Mini baby boom - 60,000 babies could be born in Finland this year
Increasing numbers of families get third or fourth child
If the present birth rate continues in the coming months, 60,000 babies could be born in Finland this year - the greatest number since 1996.
Last year there were 57,745 live births in Finland, and the birth rate has remained at about the same level over a period of ten years.
Experts say that it is difficult to give any specific reasons for this miniature baby boom. One basic rule has been that numerically small generations give birth to small generations. When the children of the 1970s reached child-bearing age, they ended up having fairly few children themselves.
There are certainly a number of other reasons for the variation - mainly economic trends.
Noted demographer, Professor Kari Pitkänen, points out that the fluctuations in the number of babies born are not ultimately very great.
Pitkänen recalls the early 1970s, when the postwar baby boom generation began reaching the age at which they would start having children. At the time, headlines screamed that the large generations had betrayed Finland.
This was not actually the case. All that happened was that women slightly delayed their decisions to have children. Soon the columns on birthrate graphs started to rise, and praise was again heaped on the new mothers.
The number of children that Finnish women have during their fertile years has remained fairly constant for a long time: an average of 1.9 babies per mother by the age of 35.

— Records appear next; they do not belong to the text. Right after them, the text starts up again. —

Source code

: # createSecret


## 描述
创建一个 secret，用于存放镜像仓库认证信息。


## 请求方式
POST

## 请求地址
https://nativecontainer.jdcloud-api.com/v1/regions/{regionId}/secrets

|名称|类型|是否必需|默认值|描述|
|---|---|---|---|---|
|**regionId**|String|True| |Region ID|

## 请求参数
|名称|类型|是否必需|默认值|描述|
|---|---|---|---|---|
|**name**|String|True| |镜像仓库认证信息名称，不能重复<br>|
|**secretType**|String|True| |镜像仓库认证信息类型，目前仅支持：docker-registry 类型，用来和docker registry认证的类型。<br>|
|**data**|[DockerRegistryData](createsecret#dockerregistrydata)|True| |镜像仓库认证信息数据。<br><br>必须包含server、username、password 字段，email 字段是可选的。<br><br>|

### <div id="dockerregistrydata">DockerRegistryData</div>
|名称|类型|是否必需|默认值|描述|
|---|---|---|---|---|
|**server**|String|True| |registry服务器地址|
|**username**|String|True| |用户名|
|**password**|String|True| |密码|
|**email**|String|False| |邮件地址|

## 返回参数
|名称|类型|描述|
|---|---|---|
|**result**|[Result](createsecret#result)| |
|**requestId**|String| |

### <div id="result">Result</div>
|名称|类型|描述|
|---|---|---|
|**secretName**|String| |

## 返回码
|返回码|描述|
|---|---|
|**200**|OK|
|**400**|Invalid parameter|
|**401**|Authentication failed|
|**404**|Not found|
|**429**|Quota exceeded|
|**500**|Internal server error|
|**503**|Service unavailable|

The situation in Finland is different from that in Italy, Spain, and Greece, where the average number of children per woman is significantly lower. This can be attributed to the difficulties that women in those countries have in dealing with both work and a family.

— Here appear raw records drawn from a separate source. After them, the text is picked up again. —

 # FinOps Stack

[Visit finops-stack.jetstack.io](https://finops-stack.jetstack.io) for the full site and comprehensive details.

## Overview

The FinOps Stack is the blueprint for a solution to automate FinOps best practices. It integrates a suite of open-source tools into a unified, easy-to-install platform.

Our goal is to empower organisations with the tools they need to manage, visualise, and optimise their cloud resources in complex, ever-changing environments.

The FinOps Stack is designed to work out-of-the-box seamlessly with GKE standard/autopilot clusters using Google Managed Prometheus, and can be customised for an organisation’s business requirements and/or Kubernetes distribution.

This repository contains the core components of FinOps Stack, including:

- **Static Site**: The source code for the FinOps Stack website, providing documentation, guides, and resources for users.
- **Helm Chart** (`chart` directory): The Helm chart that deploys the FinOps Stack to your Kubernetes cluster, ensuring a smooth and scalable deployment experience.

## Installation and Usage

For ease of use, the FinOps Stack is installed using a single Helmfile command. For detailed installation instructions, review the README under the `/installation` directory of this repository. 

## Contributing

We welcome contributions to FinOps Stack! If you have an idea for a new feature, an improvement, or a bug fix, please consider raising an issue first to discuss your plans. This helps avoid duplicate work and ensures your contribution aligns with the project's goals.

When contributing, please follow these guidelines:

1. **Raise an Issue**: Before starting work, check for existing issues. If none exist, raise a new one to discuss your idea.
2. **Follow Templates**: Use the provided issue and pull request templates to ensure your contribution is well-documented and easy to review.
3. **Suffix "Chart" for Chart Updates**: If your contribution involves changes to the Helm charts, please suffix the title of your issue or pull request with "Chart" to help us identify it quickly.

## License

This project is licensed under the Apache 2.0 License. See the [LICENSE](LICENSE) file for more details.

The birthrate is also low in many former socialist countries.
The age of women having children is no longer rising as it used to. Whereas the average age of having a child in the early 1970s was between 22 and 23, it had risen to 27 in 2000. Now it stands at 27.7.
Researcher Anneli Miettinen of the Family Federation of Finland says that a likely reason for the slowdown in the trend to delay having children is that at around 30, women start to think about their biological clock.
She also points to two different trends in family planning. Some women are having children either late in life or never. On the other hand, the number of families with three or four children is increasing.
There are no reliable studies on whether or not the trend toward larger families is the result of greater economic security, or if the linkage between large families and poverty is still valid.
Miettinen feels that there is some indication that many of those who consider having a third child do so out of a sense of economic security, while those with less disposable income avoid having a third or fourth child.